=== Directions ===
Repeat the stretch of entries below from the line with "cut\_number comes from" through the line with "ticket survey**, [linked". Include both ends and add nothing.
----------
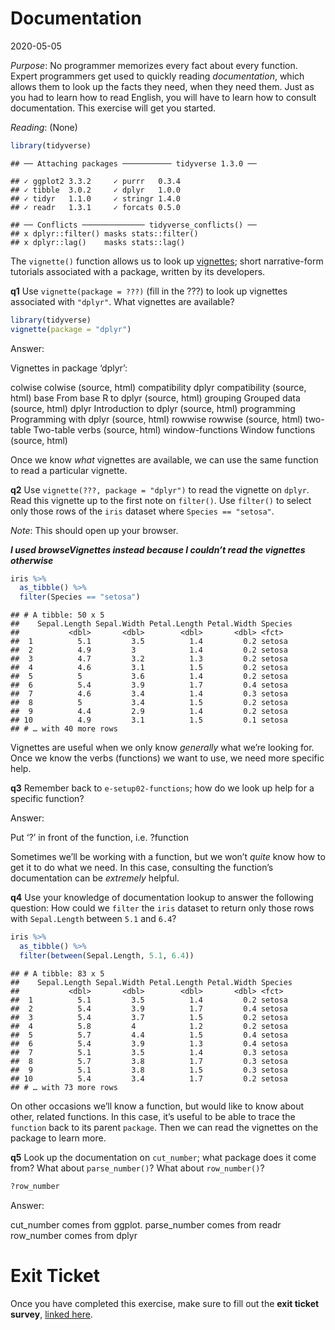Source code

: Documentation
================
2020-05-05

*Purpose*: No programmer memorizes every fact about every function.
Expert programmers get used to quickly reading *documentation*, which
allows them to look up the facts they need, when they need them. Just as
you had to learn how to read English, you will have to learn how to
consult documentation. This exercise will get you started.

*Reading*: (None)

``` r
library(tidyverse)
```

    ## ── Attaching packages ─────────── tidyverse 1.3.0 ──

    ## ✓ ggplot2 3.3.2     ✓ purrr   0.3.4
    ## ✓ tibble  3.0.2     ✓ dplyr   1.0.0
    ## ✓ tidyr   1.1.0     ✓ stringr 1.4.0
    ## ✓ readr   1.3.1     ✓ forcats 0.5.0

    ## ── Conflicts ────────────── tidyverse_conflicts() ──
    ## x dplyr::filter() masks stats::filter()
    ## x dplyr::lag()    masks stats::lag()

The `vignette()` function allows us to look up
[vignettes](https://stat.ethz.ch/R-manual/R-devel/library/utils/html/vignette.html);
short narrative-form tutorials associated with a package, written by its
developers.

**q1** Use `vignette(package = ???)` (fill in the ???) to look up
vignettes associated with `"dplyr"`. What vignettes are available?

``` r
library(tidyverse)
vignette(package = "dplyr")
```

Answer:

Vignettes in package ‘dplyr’:

colwise colwise (source, html) compatibility dplyr compatibility
(source, html) base From base R to dplyr (source, html) grouping Grouped
data (source, html) dplyr Introduction to dplyr (source, html)
programming Programming with dplyr (source, html) rowwise rowwise
(source, html) two-table Two-table verbs (source, html) window-functions
Window functions (source, html)

Once we know *what* vignettes are available, we can use the same
function to read a particular vignette.

**q2** Use `vignette(???, package = "dplyr")` to read the vignette on
`dplyr`. Read this vignette up to the first note on `filter()`. Use
`filter()` to select only those rows of the `iris` dataset where
`Species == "setosa"`.

*Note*: This should open up your browser.

***I used browseVignettes instead because I couldn’t read the vignettes
otherwise***

``` r
iris %>%
  as_tibble() %>%
  filter(Species == "setosa")
```

    ## # A tibble: 50 x 5
    ##    Sepal.Length Sepal.Width Petal.Length Petal.Width Species
    ##           <dbl>       <dbl>        <dbl>       <dbl> <fct>  
    ##  1          5.1         3.5          1.4         0.2 setosa 
    ##  2          4.9         3            1.4         0.2 setosa 
    ##  3          4.7         3.2          1.3         0.2 setosa 
    ##  4          4.6         3.1          1.5         0.2 setosa 
    ##  5          5           3.6          1.4         0.2 setosa 
    ##  6          5.4         3.9          1.7         0.4 setosa 
    ##  7          4.6         3.4          1.4         0.3 setosa 
    ##  8          5           3.4          1.5         0.2 setosa 
    ##  9          4.4         2.9          1.4         0.2 setosa 
    ## 10          4.9         3.1          1.5         0.1 setosa 
    ## # … with 40 more rows

Vignettes are useful when we only know *generally* what we’re looking
for. Once we know the verbs (functions) we want to use, we need more
specific help.

**q3** Remember back to `e-setup02-functions`; how do we look up help
for a specific function?

Answer:

Put ‘?’ in front of the function, i.e. ?function

Sometimes we’ll be working with a function, but we won’t *quite* know
how to get it to do what we need. In this case, consulting the
function’s documentation can be *extremely* helpful.

**q4** Use your knowledge of documentation lookup to answer the
following question: How could we `filter` the `iris` dataset to return
only those rows with `Sepal.Length` between `5.1` and `6.4`?

``` r
iris %>%
  as_tibble() %>%
  filter(between(Sepal.Length, 5.1, 6.4))
```

    ## # A tibble: 83 x 5
    ##    Sepal.Length Sepal.Width Petal.Length Petal.Width Species
    ##           <dbl>       <dbl>        <dbl>       <dbl> <fct>  
    ##  1          5.1         3.5          1.4         0.2 setosa 
    ##  2          5.4         3.9          1.7         0.4 setosa 
    ##  3          5.4         3.7          1.5         0.2 setosa 
    ##  4          5.8         4            1.2         0.2 setosa 
    ##  5          5.7         4.4          1.5         0.4 setosa 
    ##  6          5.4         3.9          1.3         0.4 setosa 
    ##  7          5.1         3.5          1.4         0.3 setosa 
    ##  8          5.7         3.8          1.7         0.3 setosa 
    ##  9          5.1         3.8          1.5         0.3 setosa 
    ## 10          5.4         3.4          1.7         0.2 setosa 
    ## # … with 73 more rows

On other occasions we’ll know a function, but would like to know about
other, related functions. In this case, it’s useful to be able to trace
the `function` back to its parent `package`. Then we can read the
vignettes on the package to learn more.

**q5** Look up the documentation on `cut_number`; what package does it
come from? What about `parse_number()`? What about `row_number()`?

``` r
?row_number
```

Answer:

cut\_number comes from ggplot. parse\_number comes from readr
row\_number comes from dplyr

<!-- include-exit-ticket -->

# Exit Ticket

<!-- -------------------------------------------------- -->

Once you have completed this exercise, make sure to fill out the **exit
ticket survey**, [linked
here](https://docs.google.com/forms/d/e/1FAIpQLSeuq2LFIwWcm05e8-JU84A3irdEL7JkXhMq5Xtoalib36LFHw/viewform?usp=pp_url&entry.693978880=e-code-target).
----------
=== Answer to this exercise ===
cut\_number comes from ggplot. parse\_number comes from readr
row\_number comes from dplyr

<!-- include-exit-ticket -->

# Exit Ticket

<!-- -------------------------------------------------- -->

Once you have completed this exercise, make sure to fill out the **exit
ticket survey**, [linked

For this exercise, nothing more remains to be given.